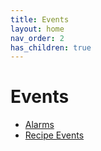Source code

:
 ```yaml
---
title: Events
layout: home
nav_order: 2
has_children: true
---
```


# Events

- [Alarms](alarms/)
- [Recipe Events](recipe-events/)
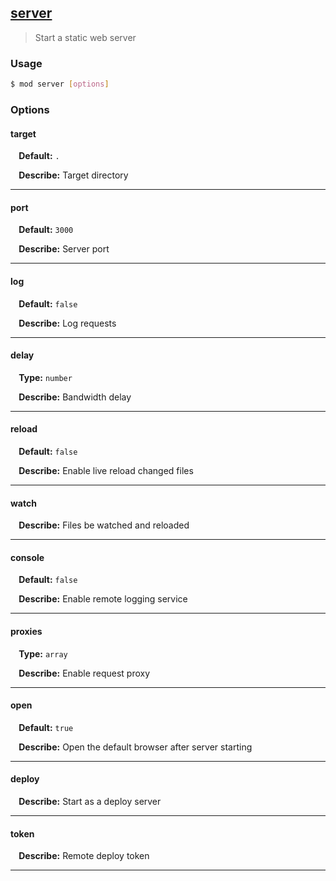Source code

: ## <a href="#server" name="server">server</a>
> Start a static web server

### Usage

```sh
$ mod server [options]
```

### Options

#### target

<p> <b>&nbsp;&nbsp;&nbsp;&nbsp;Default:</b> <code>.</code></p>
<p> <b>&nbsp;&nbsp;&nbsp;&nbsp;Describe:</b> Target directory</p>
<hr>

#### port

<p> <b>&nbsp;&nbsp;&nbsp;&nbsp;Default:</b> <code>3000</code></p>
<p> <b>&nbsp;&nbsp;&nbsp;&nbsp;Describe:</b> Server port</p>
<hr>

#### log

<p> <b>&nbsp;&nbsp;&nbsp;&nbsp;Default:</b> <code>false</code></p>
<p> <b>&nbsp;&nbsp;&nbsp;&nbsp;Describe:</b> Log requests</p>
<hr>

#### delay
<p> <b>&nbsp;&nbsp;&nbsp;&nbsp;Type:</b> <code>number</code></p>

<p> <b>&nbsp;&nbsp;&nbsp;&nbsp;Describe:</b> Bandwidth delay</p>
<hr>

#### reload

<p> <b>&nbsp;&nbsp;&nbsp;&nbsp;Default:</b> <code>false</code></p>
<p> <b>&nbsp;&nbsp;&nbsp;&nbsp;Describe:</b> Enable live reload changed files</p>
<hr>

#### watch


<p> <b>&nbsp;&nbsp;&nbsp;&nbsp;Describe:</b> Files be watched and reloaded</p>
<hr>

#### console

<p> <b>&nbsp;&nbsp;&nbsp;&nbsp;Default:</b> <code>false</code></p>
<p> <b>&nbsp;&nbsp;&nbsp;&nbsp;Describe:</b> Enable remote logging service</p>
<hr>

#### proxies
<p> <b>&nbsp;&nbsp;&nbsp;&nbsp;Type:</b> <code>array</code></p>

<p> <b>&nbsp;&nbsp;&nbsp;&nbsp;Describe:</b> Enable request proxy</p>
<hr>

#### open

<p> <b>&nbsp;&nbsp;&nbsp;&nbsp;Default:</b> <code>true</code></p>
<p> <b>&nbsp;&nbsp;&nbsp;&nbsp;Describe:</b> Open the default browser after server starting</p>
<hr>

#### deploy


<p> <b>&nbsp;&nbsp;&nbsp;&nbsp;Describe:</b> Start as a deploy server</p>
<hr>

#### token


<p> <b>&nbsp;&nbsp;&nbsp;&nbsp;Describe:</b> Remote deploy token</p>
<hr>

* TASK DETAILS:
Lines holding "true" in the material above are to be reported.

* WRITTEN SOLUTION:
has_children: true
<p> <b>&nbsp;&nbsp;&nbsp;&nbsp;Default:</b> <code>true</code></p>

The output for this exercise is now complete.